Anice Lajnef : L’inflation a toujours existé depuis que les banques centrales injectent de la monnaie dans les marchés financiers à la suite de la crise de 2008. C’est l’inflation des actifs dont on ne parle jamais. Le grand public, les politiques, et les économistes sont obnubilés par l’IPC (indice des prix à la consommation), qui est une inflation parmi d’autres. Surtout que son mode de calcul est contestable, puisqu’à cause de la logique de la moyenne, le logement est très peu pris en compte dans son calcul (son poids est de 6 %).
Avec la crise sanitaire et les injections rapides, la monnaie a trouvé une porte de sortie, sortant de la sphère purement financière pour s’infiltrer dans le marché immobilier, dans les marchés des matières premières, et dans l’industrie du luxe. C’est le fameux effet Cantillon ! L’inflation des prix à la consommation est le caillou dans la chaussure des banques centrales. Si elles n’agissent pas, c’est la monnaie qui s’affaiblit. Si elles augmentent les taux et réduisent leurs rachats d’actifs, c’est l’effondrement de toutes les bulles qui risque d’arriver : obligations, actions, immobilier, cryptos…
Gilles Mitteau : La question de l’inflation est trop simplifiée. Il en existe différentes sortes et on ne comprend pas non plus toujours pourquoi il y en a. L’inflation se comprend surtout comme une forme de déstabilisation d’un système financier et de production.
Pendant la pandémie, par exemple, les gens sont restés chez eux.

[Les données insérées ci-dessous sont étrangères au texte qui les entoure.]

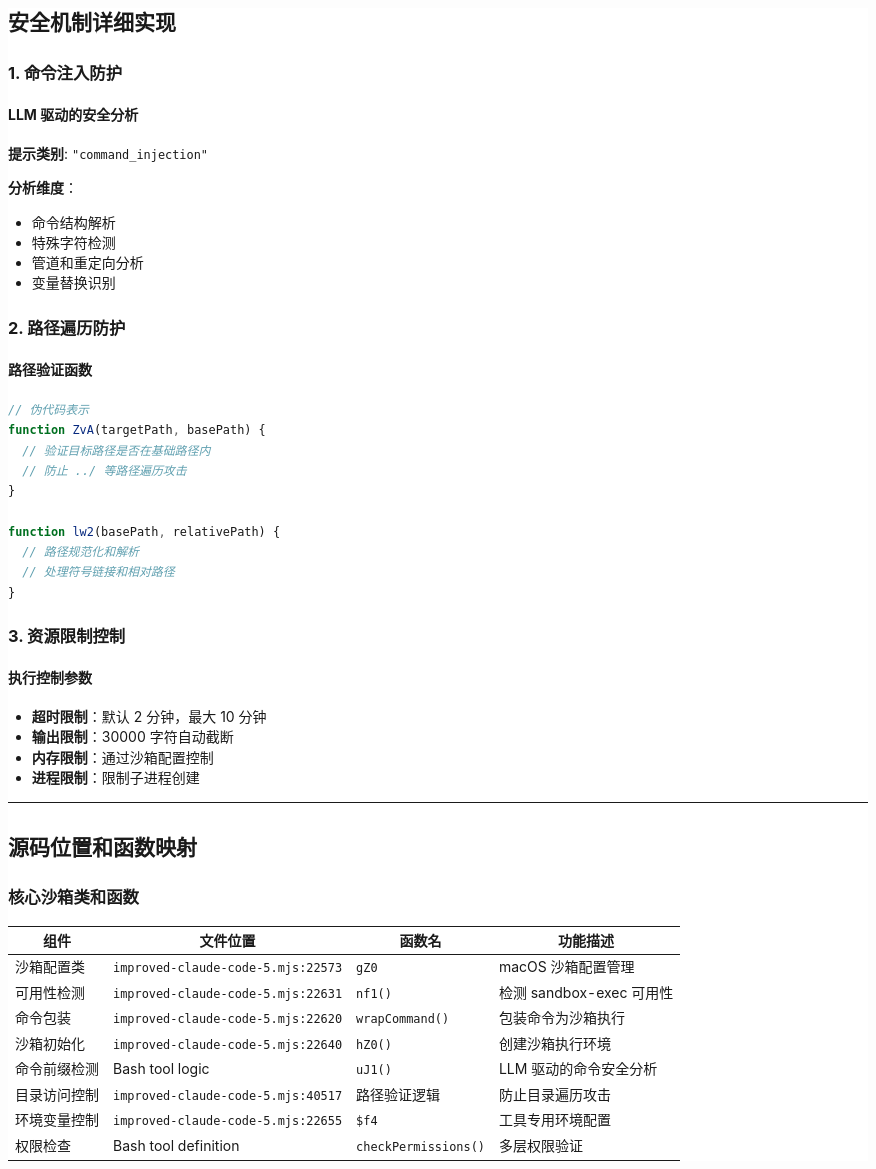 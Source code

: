 
## 安全机制详细实现

### 1. 命令注入防护

#### LLM 驱动的安全分析
**提示类别**: `"command_injection"`

**分析维度**：
- 命令结构解析
- 特殊字符检测
- 管道和重定向分析
- 变量替换识别

### 2. 路径遍历防护

#### 路径验证函数
```javascript
// 伪代码表示
function ZvA(targetPath, basePath) {
  // 验证目标路径是否在基础路径内
  // 防止 ../ 等路径遍历攻击
}

function lw2(basePath, relativePath) {
  // 路径规范化和解析
  // 处理符号链接和相对路径
}
```

### 3. 资源限制控制

#### 执行控制参数
- **超时限制**：默认 2 分钟，最大 10 分钟
- **输出限制**：30000 字符自动截断
- **内存限制**：通过沙箱配置控制
- **进程限制**：限制子进程创建

---

## 源码位置和函数映射

### 核心沙箱类和函数

| 组件 | 文件位置 | 函数名 | 功能描述 |
|------|----------|--------|----------|
| 沙箱配置类 | `improved-claude-code-5.mjs:22573` | `gZ0` | macOS 沙箱配置管理 |
| 可用性检测 | `improved-claude-code-5.mjs:22631` | `nf1()` | 检测 sandbox-exec 可用性 |
| 命令包装 | `improved-claude-code-5.mjs:22620` | `wrapCommand()` | 包装命令为沙箱执行 |
| 沙箱初始化 | `improved-claude-code-5.mjs:22640` | `hZ0()` | 创建沙箱执行环境 |
| 命令前缀检测 | Bash tool logic | `uJ1()` | LLM 驱动的命令安全分析 |
| 目录访问控制 | `improved-claude-code-5.mjs:40517` | 路径验证逻辑 | 防止目录遍历攻击 |
| 环境变量控制 | `improved-claude-code-5.mjs:22655` | `$f4` | 工具专用环境配置 |
| 权限检查 | Bash tool definition | `checkPermissions()` | 多层权限验证 |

Ils ont acheté sur Amazon dont le système de production n’a pas réussi à suivre, car il est conçu en flux tendu. Amazon a donc monté ses prix, en attendant de s’adapter aux nouvelles façons de produire.
Par rapport aux grands enjeux à venir, si nous en faisons trop avec la planche à billets, cela créera bien sûr une hausse des prix. Si l’on fait, par contre, des dépenses proportionnées aux capacités de production, dans le cadre d’investissements ayant pour but la transition écologique, il n’y a pas de raison, par contre, que cela crée de l’inflation.
Est-il possible d’identifier les facteurs qui pourraient déclencher une nouvelle crise financière ?
Anice Lajnef : Les facteurs sont nombreux : l’inflation qui peut faire perdre toute confiance en la monnaie ; la hausse des taux pour contrer cette inflation ; les inégalités de richesse qui fracturent la société entre générations ; ou une trajectoire nouvelle de la crise sanitaire qui nous obligerait à fermer de nouveau notre économie.
Gilles Mitteau : Une crise financière est une peur qui s’empare des financiers. Cette dernière ne vient pas de nulle part, mais elle est toujours différente et il est généralement impossible de prédire ce qui va la créer. Il est donc très difficile de répondre à votre question.
Cela pourrait être un faux pas de l’une des banques centrales. En 2010 déjà, le fait que Banque centrale européenne n’avait plus accepté la dette de la Grèce sans actif financier en garantie semble avoir précipité le début de la crise de l’euro.
Les banques centrales comprennent mieux, maintenant, le rôle important qui est le leur. Elles font donc moins d’erreurs. La banque centrale américaine, la Fed, est ainsi intervenue de manière efficace en mars 2020 en injectant des milliards de cash. Nous ne sommes pas à l’abri, malheureusement, que les banques centrales manquent de maîtrise, ne réagissent pas à temps ou qu’une nouvelle fois l’idéologie l’emporte sur la prise en compte des alertes des techniciens.
Propos recueillis par Laurent Ottavi.